Homestead currently operates on a seven-period semester schedule. In that schedule, teachers teach six classes per semester (up from five per semester, a cost-savings-related change implemented two years ago without study into the academic or cultural implications of that decision). Students may enroll in six or seven classes per semester. No other high school in the North Shore and no other academic benchmark high school in Wisconsin operates on a seven-period schedule in which teachers teach six classes.
Assets of the current schedule include the following:
- One of most cost-efficient schedules possible (teachers in front of students 86% of the school day)
- Class period length represents the greatest amount of time possible in a seven or eight-period daily schedule
- Current curriculum and instructional approaches were developed around this schedule
- Current academic successes were achieved in this schedule
- Current approach is understood by the community and students
- Overall structure (two seven-period semesters) is common in Wisconsin.
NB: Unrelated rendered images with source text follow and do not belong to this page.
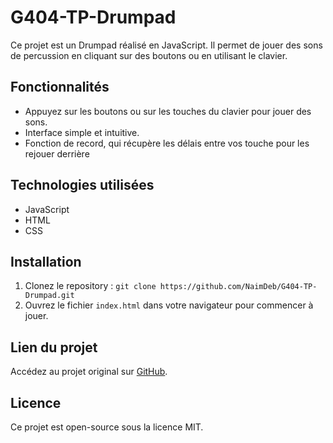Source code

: # G404-TP-Drumpad

Ce projet est un Drumpad réalisé en JavaScript. Il permet de jouer des sons de percussion en cliquant sur des boutons ou en utilisant le clavier.

## Fonctionnalités
- Appuyez sur les boutons ou sur les touches du clavier pour jouer des sons.
- Interface simple et intuitive.
- Fonction de record, qui récupère les délais entre vos touche pour les rejouer derrière

## Technologies utilisées
- JavaScript
- HTML
- CSS

## Installation
1. Clonez le repository : `git clone https://github.com/NaimDeb/G404-TP-Drumpad.git`
2. Ouvrez le fichier `index.html` dans votre navigateur pour commencer à jouer.

## Lien du projet
Accédez au projet original sur [GitHub](https://github.com/NaimDeb/G404-TP-Drumpad).

## Licence
Ce projet est open-source sous la licence MIT.
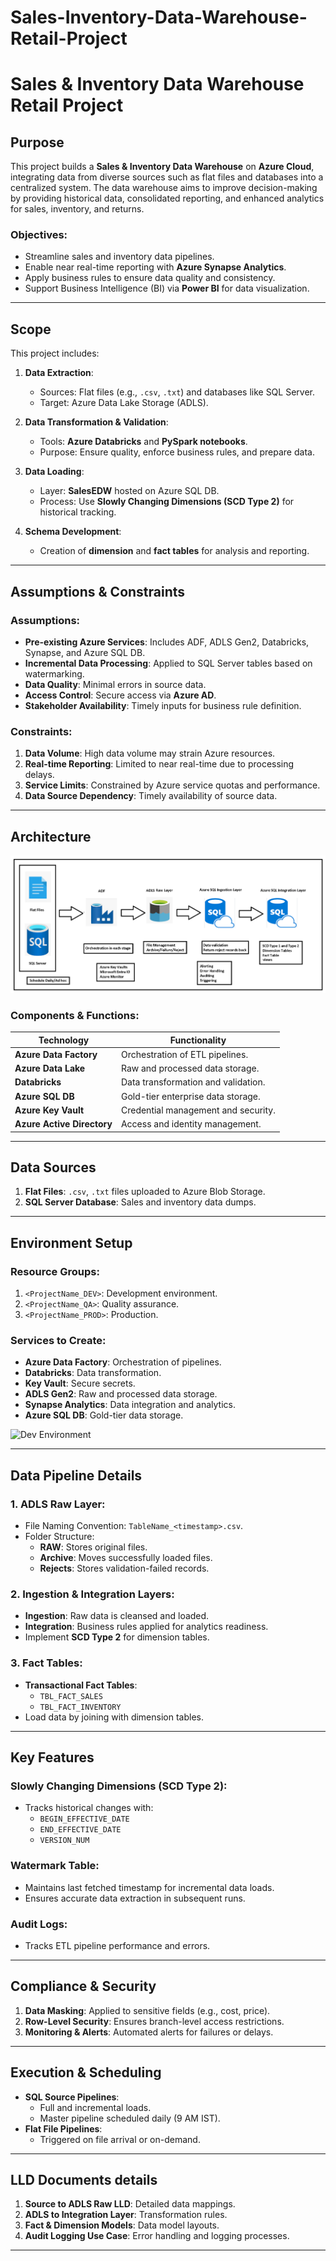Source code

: # Sales-Inventory-Data-Warehouse-Retail-Project

# Sales & Inventory Data Warehouse Retail Project

## Purpose

This project builds a **Sales & Inventory Data Warehouse** on **Azure Cloud**, integrating data from diverse sources such as flat files and databases into a centralized system. The data warehouse aims to improve decision-making by providing historical data, consolidated reporting, and enhanced analytics for sales, inventory, and returns.

### Objectives:
- Streamline sales and inventory data pipelines.
- Enable near real-time reporting with **Azure Synapse Analytics**.
- Apply business rules to ensure data quality and consistency.
- Support Business Intelligence (BI) via **Power BI** for data visualization.

---

## Scope

This project includes:

1. **Data Extraction**:
   - Sources: Flat files (e.g., `.csv`, `.txt`) and databases like SQL Server.
   - Target: Azure Data Lake Storage (ADLS).

2. **Data Transformation & Validation**:
   - Tools: **Azure Databricks** and **PySpark notebooks**.
   - Purpose: Ensure quality, enforce business rules, and prepare data.

3. **Data Loading**:
   - Layer: **SalesEDW** hosted on Azure SQL DB.
   - Process: Use **Slowly Changing Dimensions (SCD Type 2)** for historical tracking.

4. **Schema Development**:
   - Creation of **dimension** and **fact tables** for analysis and reporting.

---

## Assumptions & Constraints

### Assumptions:
- **Pre-existing Azure Services**: Includes ADF, ADLS Gen2, Databricks, Synapse, and Azure SQL DB.
- **Incremental Data Processing**: Applied to SQL Server tables based on watermarking.
- **Data Quality**: Minimal errors in source data.
- **Access Control**: Secure access via **Azure AD**.
- **Stakeholder Availability**: Timely inputs for business rule definition.

### Constraints:
1. **Data Volume**: High data volume may strain Azure resources.
2. **Real-time Reporting**: Limited to near real-time due to processing delays.
3. **Service Limits**: Constrained by Azure service quotas and performance.
4. **Data Source Dependency**: Timely availability of source data.

---

## Architecture

![Retail Architecture Diagram](https://github.com/potghanpramod13/Sales-Inventory-Data-Warehouse-Retail-Project/blob/31d32fe0c7a3d1a8d2c567309554df8d34122a5e/Retail%20Architecture%20Diagram.png)

### Components & Functions:
| **Technology**          | **Functionality**                                  |
|--------------------------|---------------------------------------------------|
| **Azure Data Factory**   | Orchestration of ETL pipelines.                   |
| **Azure Data Lake**      | Raw and processed data storage.                   |
| **Databricks**           | Data transformation and validation.               |
| **Azure SQL DB**         | Gold-tier enterprise data storage.                |
| **Azure Key Vault**      | Credential management and security.               |
| **Azure Active Directory** | Access and identity management.                 |

---

## Data Sources

1. **Flat Files**: `.csv`, `.txt` files uploaded to Azure Blob Storage.
2. **SQL Server Database**: Sales and inventory data dumps.

---

## Environment Setup

### Resource Groups:
1. `<ProjectName_DEV>`: Development environment.
2. `<ProjectName_QA>`: Quality assurance.
3. `<ProjectName_PROD>`: Production.

### Services to Create:
- **Azure Data Factory**: Orchestration of pipelines.
- **Databricks**: Data transformation.
- **Key Vault**: Secure secrets.
- **ADLS Gen2**: Raw and processed data storage.
- **Synapse Analytics**: Data integration and analytics.
- **Azure SQL DB**: Gold-tier data storage.

![Dev Environment](https://github.com/user-attachments/assets/aa004a59-5ec9-4738-9a7e-c5a69f23e1db)

---

## Data Pipeline Details

### 1. ADLS Raw Layer:
- File Naming Convention: `TableName_<timestamp>.csv`.
- Folder Structure:
  - **RAW**: Stores original files.
  - **Archive**: Moves successfully loaded files.
  - **Rejects**: Stores validation-failed records.

### 2. Ingestion & Integration Layers:
- **Ingestion**: Raw data is cleansed and loaded.
- **Integration**: Business rules applied for analytics readiness.
- Implement **SCD Type 2** for dimension tables.

### 3. Fact Tables:
- **Transactional Fact Tables**:
  - `TBL_FACT_SALES`
  - `TBL_FACT_INVENTORY`
- Load data by joining with dimension tables.

---

## Key Features

### Slowly Changing Dimensions (SCD Type 2):
- Tracks historical changes with:
  - `BEGIN_EFFECTIVE_DATE`
  - `END_EFFECTIVE_DATE`
  - `VERSION_NUM`

### Watermark Table:
- Maintains last fetched timestamp for incremental data loads.
- Ensures accurate data extraction in subsequent runs.

### Audit Logs:
- Tracks ETL pipeline performance and errors.

---

## Compliance & Security

1. **Data Masking**: Applied to sensitive fields (e.g., cost, price).
2. **Row-Level Security**: Ensures branch-level access restrictions.
3. **Monitoring & Alerts**: Automated alerts for failures or delays.

---

## Execution & Scheduling

- **SQL Source Pipelines**:
  - Full and incremental loads.
  - Master pipeline scheduled daily (9 AM IST).
- **Flat File Pipelines**:
  - Triggered on file arrival or on-demand.

---

## LLD Documents details

1. **Source to ADLS Raw LLD**: Detailed data mappings.
2. **ADLS to Integration Layer**: Transformation rules.
3. **Fact & Dimension Models**: Data model layouts.
4. **Audit Logging Use Case**: Error handling and logging processes.

---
Challenges associated with the current schedule include the following:
- Teacher load (number of students and courses per term, which can reach almost 170 per teacher in core areas like Math and English) results in less teacher time available per student
- Teacher load results in split attention among more students, educational support staff/teachers, and parents at one time
- Teacher load necessitates compromises in educational quality (reduction of writing-based assessments, for example) to manage volume of student work
- Requirement of teaching six classes in a term requires some teachers to be prepared to teach up to four different courses daily, reducing the amount of time that can be invested in any one course
- One 50-minute teacher preparation period limits amount of time available for student support
- One 50-minute teacher preparation period limits amount of time available for set-up and take-down of hands-on learning experiences like science labs
- One 50-minute teacher preparation period limits amount of time available for non-classroom responsibilities that impact student learning (meeting with educational support personnel and Special Education Teachers, serving on committees or work teams, etc.)
- Teacher energy must be committed almost exclusively to maintenance of current performance, not improvement or innovation
- Faculty morale is low due to a sense of diminished efficacy in meeting students’ needs.